*Action item*. Retype the data exactly, leaving nothing out.

-------- Source material --------

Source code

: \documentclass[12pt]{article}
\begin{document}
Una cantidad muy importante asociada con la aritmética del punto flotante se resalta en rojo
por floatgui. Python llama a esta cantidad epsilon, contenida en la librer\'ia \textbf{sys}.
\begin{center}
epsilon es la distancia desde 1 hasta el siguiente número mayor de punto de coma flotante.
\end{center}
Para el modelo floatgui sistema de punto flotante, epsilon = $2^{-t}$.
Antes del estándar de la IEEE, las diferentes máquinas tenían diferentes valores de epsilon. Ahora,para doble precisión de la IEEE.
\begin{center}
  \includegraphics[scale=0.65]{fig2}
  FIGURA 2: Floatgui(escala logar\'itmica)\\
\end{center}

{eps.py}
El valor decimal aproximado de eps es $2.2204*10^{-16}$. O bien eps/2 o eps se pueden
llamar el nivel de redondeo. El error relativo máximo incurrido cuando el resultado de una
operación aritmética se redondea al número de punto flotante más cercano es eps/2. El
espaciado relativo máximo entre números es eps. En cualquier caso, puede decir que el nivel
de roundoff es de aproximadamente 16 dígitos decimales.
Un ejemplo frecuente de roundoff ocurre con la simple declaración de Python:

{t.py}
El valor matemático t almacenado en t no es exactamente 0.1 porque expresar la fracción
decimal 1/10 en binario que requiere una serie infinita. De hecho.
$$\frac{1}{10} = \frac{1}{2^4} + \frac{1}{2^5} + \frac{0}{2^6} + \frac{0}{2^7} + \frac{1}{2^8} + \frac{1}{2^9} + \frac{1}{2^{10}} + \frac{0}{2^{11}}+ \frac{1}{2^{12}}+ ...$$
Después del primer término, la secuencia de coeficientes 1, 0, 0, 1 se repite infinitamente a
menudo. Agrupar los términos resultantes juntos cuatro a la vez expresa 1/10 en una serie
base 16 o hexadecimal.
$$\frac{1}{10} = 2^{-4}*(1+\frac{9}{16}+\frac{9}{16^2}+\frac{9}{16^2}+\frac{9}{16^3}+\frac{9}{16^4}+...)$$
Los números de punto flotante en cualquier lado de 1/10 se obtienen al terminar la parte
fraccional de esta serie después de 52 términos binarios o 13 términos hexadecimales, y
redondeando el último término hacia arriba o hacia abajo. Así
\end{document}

--------

*Output of the task*.
Source code

: \documentclass[12pt]{article}
\begin{document}
Una cantidad muy importante asociada con la aritmética del punto flotante se resalta en rojo
por floatgui. Python llama a esta cantidad epsilon, contenida en la librer\'ia \textbf{sys}.
\begin{center}
epsilon es la distancia desde 1 hasta el siguiente número mayor de punto de coma flotante.
\end{center}
Para el modelo floatgui sistema de punto flotante, epsilon = $2^{-t}$.
Antes del estándar de la IEEE, las diferentes máquinas tenían diferentes valores de epsilon. Ahora,para doble precisión de la IEEE.
\begin{center}
  \includegraphics[scale=0.65]{fig2}
  FIGURA 2: Floatgui(escala logar\'itmica)\\
\end{center}

{eps.py}
El valor decimal aproximado de eps es $2.2204*10^{-16}$. O bien eps/2 o eps se pueden
llamar el nivel de redondeo. El error relativo máximo incurrido cuando el resultado de una
operación aritmética se redondea al número de punto flotante más cercano es eps/2. El
espaciado relativo máximo entre números es eps. En cualquier caso, puede decir que el nivel
de roundoff es de aproximadamente 16 dígitos decimales.
Un ejemplo frecuente de roundoff ocurre con la simple declaración de Python:

{t.py}
El valor matemático t almacenado en t no es exactamente 0.1 porque expresar la fracción
decimal 1/10 en binario que requiere una serie infinita. De hecho.
$$\frac{1}{10} = \frac{1}{2^4} + \frac{1}{2^5} + \frac{0}{2^6} + \frac{0}{2^7} + \frac{1}{2^8} + \frac{1}{2^9} + \frac{1}{2^{10}} + \frac{0}{2^{11}}+ \frac{1}{2^{12}}+ ...$$
Después del primer término, la secuencia de coeficientes 1, 0, 0, 1 se repite infinitamente a
menudo. Agrupar los términos resultantes juntos cuatro a la vez expresa 1/10 en una serie
base 16 o hexadecimal.
$$\frac{1}{10} = 2^{-4}*(1+\frac{9}{16}+\frac{9}{16^2}+\frac{9}{16^2}+\frac{9}{16^3}+\frac{9}{16^4}+...)$$
Los números de punto flotante en cualquier lado de 1/10 se obtienen al terminar la parte
fraccional de esta serie después de 52 términos binarios o 13 términos hexadecimales, y
redondeando el último término hacia arriba o hacia abajo. Así
\end{document}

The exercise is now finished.